O primeiro capítulo é aberto com o clássico problema da polissemia da palavra história. Ela pode significar o passado [a experiência humana] e também a lembrança desse mesmo passado. A história, conhecimento produzido, é a lembrança organizada desse passado. E neste sentido, a sua prática requer o cumprimento de três etapas: coligir os fatos; organizá-los; e interpretá-los. As duas primeiras exigem do historiador "bom senso" e "julgamento"; a última, "inteligência de alto nível". A história, ainda conhecimento produzido, configura-se sob várias formas: a narrativa – o historiador como um contador de "estória" (Ulisses, Heródoto, Motley e Parkmam); o registro do que no passado "aconteceu realmente. Os registros conservam muitas limitações: não existem na mesma proporção para épocas e povos diferentes, além de serem sempre confusos e tendenciosos. A história também toma a forma de literatura, explorando o estilo e tentando "recriar o passado" em si mesmo; e de filosofia, que ensina através de exemplos, transmitindo lições de moral. A última forma da história é a técnica: "o historiador científico... quer excitar é a razão e não a imaginação. Assim, em relação ao passado, não quer recriá-lo, mas explicá-lo." (COMMAGER, 1967, p. 11-28).

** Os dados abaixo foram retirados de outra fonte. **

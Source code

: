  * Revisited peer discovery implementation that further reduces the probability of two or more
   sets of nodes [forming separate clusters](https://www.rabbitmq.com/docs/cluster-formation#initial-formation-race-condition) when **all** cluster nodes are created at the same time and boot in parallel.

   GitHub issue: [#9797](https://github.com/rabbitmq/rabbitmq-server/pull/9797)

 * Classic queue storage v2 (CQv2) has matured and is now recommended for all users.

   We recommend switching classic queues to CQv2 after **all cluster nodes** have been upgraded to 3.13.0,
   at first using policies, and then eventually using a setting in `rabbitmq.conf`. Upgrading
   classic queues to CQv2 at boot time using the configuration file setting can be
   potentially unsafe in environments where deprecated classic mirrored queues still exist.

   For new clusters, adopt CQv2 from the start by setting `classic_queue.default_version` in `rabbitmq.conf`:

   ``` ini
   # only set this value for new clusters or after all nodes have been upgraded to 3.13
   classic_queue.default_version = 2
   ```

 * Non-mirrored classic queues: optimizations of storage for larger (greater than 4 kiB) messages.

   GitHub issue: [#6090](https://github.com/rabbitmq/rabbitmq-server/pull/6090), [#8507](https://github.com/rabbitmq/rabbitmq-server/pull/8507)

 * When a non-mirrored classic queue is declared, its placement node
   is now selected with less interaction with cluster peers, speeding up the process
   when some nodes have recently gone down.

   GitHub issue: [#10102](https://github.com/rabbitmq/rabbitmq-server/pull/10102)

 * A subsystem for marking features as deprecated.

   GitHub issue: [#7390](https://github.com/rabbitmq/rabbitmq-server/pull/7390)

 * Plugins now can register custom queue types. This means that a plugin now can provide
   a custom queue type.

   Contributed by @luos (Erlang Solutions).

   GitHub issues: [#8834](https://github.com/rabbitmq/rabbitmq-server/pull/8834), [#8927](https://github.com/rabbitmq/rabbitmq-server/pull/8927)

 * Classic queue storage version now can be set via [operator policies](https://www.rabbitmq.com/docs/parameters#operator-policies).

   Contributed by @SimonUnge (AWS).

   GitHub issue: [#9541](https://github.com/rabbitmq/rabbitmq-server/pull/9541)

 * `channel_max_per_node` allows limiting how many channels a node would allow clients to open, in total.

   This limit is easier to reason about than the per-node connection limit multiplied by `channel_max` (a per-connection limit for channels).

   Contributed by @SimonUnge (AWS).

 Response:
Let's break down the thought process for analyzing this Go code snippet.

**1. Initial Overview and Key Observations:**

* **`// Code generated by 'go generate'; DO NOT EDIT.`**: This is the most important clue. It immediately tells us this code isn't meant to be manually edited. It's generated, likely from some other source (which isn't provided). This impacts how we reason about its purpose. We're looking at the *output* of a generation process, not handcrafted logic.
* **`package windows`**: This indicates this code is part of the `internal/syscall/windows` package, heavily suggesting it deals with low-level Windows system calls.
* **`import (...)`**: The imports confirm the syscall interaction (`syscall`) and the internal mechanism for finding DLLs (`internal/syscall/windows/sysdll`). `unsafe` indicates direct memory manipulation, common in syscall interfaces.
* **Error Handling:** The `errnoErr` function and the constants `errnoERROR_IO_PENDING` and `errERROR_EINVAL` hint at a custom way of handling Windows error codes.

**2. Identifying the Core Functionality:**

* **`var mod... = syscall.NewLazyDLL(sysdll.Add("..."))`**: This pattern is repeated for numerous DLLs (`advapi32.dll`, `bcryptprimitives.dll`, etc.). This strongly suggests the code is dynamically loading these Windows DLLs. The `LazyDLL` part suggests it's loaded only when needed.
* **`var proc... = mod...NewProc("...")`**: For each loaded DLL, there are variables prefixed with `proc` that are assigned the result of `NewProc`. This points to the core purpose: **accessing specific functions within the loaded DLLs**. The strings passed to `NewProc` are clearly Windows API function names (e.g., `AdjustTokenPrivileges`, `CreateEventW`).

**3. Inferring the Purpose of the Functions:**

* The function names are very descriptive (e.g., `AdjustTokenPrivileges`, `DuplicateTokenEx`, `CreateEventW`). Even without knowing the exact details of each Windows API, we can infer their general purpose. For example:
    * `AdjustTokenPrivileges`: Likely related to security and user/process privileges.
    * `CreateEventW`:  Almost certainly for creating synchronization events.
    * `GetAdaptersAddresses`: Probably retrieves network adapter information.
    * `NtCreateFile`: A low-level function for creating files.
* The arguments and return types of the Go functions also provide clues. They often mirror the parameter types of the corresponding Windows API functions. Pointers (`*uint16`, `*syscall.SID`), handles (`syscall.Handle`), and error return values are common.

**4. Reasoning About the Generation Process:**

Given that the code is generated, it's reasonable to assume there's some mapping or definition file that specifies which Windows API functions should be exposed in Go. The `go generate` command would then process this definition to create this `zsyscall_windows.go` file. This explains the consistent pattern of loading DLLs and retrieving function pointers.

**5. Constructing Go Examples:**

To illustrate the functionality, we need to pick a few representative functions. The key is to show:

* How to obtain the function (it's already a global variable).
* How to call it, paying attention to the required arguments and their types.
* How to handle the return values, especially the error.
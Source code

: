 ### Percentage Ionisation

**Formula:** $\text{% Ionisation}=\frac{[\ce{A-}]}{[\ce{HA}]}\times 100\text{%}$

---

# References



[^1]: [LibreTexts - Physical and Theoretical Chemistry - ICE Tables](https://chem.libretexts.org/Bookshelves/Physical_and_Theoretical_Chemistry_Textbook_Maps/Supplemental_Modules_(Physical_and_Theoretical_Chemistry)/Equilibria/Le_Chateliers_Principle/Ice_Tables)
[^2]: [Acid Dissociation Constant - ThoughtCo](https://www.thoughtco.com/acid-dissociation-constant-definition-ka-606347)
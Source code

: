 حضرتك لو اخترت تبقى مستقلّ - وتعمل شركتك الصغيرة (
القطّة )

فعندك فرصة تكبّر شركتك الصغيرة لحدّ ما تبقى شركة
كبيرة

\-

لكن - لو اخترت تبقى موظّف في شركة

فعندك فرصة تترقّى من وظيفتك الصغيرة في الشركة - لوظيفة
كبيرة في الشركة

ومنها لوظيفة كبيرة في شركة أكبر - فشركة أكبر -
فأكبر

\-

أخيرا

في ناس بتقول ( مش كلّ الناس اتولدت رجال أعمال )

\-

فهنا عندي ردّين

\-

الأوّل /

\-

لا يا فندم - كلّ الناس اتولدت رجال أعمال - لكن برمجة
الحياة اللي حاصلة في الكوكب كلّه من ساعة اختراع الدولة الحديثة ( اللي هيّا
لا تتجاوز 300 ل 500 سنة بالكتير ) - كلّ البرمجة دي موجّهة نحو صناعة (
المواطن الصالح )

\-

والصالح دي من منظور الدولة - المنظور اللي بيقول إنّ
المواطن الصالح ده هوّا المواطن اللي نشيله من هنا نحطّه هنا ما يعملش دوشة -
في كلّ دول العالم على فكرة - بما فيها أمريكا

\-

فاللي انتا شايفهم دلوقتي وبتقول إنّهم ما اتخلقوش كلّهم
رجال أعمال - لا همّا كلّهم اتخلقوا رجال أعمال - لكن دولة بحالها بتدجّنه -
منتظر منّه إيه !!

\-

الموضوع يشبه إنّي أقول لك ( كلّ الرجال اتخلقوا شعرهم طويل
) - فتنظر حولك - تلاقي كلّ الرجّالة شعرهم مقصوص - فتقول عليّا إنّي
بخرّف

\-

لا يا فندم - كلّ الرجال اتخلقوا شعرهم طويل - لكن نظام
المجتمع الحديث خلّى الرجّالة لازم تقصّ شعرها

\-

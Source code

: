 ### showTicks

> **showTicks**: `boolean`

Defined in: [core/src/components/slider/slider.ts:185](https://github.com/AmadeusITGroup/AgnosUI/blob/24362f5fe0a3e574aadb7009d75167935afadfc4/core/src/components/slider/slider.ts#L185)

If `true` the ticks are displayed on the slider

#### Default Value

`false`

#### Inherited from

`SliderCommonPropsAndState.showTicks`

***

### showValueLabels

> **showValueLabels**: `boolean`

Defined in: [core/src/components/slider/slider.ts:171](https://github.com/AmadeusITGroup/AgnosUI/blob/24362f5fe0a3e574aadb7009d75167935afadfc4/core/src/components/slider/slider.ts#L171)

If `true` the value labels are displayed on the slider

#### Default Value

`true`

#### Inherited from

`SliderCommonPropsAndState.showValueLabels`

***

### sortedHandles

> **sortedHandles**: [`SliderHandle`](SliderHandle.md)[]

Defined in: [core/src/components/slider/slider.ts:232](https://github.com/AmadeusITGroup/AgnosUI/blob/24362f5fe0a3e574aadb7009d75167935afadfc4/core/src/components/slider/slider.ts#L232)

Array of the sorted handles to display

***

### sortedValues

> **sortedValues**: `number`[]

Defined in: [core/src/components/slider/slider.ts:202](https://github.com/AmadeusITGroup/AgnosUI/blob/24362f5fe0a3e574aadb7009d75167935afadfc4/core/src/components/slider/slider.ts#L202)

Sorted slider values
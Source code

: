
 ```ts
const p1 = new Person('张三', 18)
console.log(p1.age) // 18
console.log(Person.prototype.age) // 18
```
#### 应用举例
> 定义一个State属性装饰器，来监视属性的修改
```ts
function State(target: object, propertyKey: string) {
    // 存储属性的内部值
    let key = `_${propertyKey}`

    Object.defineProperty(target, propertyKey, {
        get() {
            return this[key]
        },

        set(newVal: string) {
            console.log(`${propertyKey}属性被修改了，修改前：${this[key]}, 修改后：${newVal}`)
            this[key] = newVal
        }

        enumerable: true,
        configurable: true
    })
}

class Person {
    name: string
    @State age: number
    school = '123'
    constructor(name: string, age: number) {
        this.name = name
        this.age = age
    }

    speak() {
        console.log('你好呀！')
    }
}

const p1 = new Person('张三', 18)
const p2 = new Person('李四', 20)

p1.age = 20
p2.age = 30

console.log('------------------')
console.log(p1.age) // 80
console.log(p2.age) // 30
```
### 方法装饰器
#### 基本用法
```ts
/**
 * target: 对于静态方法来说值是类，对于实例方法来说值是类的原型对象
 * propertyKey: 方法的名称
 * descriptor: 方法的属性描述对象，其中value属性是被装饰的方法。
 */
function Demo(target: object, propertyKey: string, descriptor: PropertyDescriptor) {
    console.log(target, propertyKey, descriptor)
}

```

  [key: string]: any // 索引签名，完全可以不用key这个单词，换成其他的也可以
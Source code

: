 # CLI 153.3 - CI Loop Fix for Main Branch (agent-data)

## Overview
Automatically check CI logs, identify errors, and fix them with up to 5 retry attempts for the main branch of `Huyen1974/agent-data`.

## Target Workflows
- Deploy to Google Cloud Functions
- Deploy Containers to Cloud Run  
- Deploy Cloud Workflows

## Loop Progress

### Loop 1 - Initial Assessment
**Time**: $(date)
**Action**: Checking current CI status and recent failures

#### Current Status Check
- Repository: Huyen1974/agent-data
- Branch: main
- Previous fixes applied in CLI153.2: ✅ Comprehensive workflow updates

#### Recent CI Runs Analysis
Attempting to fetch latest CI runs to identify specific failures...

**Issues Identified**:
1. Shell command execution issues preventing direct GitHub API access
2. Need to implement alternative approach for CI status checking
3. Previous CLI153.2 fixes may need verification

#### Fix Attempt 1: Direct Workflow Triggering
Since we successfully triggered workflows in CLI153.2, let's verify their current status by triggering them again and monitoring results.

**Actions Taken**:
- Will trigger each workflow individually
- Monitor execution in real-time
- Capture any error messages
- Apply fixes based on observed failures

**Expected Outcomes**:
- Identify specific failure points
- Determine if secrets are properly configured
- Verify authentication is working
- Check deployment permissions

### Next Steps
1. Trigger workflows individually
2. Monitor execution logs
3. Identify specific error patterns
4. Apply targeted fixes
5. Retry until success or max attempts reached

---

Com o título “As variedades da História”, o autor disserta sobre as diferentes modalidades de narrativa. O cinema e a televisão sugerem algumas experiências, embora as mais indicadas sejam aquelas conhecidas há séculos: o padrão cronológico – que deve precaver-se contra a rigidez dos marcos, o anacronismo, e a arbitrariedade dos períodos e eras; geográfico – livrando-se do eurocentrismo e do determinismo; político – fugindo de patriotismos chauvinistas; cultural – absorvendo as contribuições da Antropologia cultural (os novos estudos sobre as características nacionais, e a democratização da história); e o biográfico – evitando-se o personalismo, a simplificação de problemas complexos e a interpretação da experiência humana como circunscrita em compartimentos isolados (política, religião, economia, etc.) (idem, p. 29-43).
O manual de Commager reserva um grande espaço para sugestões de leitura aos aprendizes do ofício. Diz ele que a leitura da história obedece algumas regras: deve-se estudar os temas e épocas que atraíram a atenção de grandes literatos, eruditos e historiadores; ler aquilo que dá prazer ou estímulo intelectual; ler sistematicamente e de forma orientada partindo-se sempre do particular para o geral. O leitor pode ainda conhecer bastante sobre a história social de um período ou lugar lendo romances históricos. (idem, p. 44-56).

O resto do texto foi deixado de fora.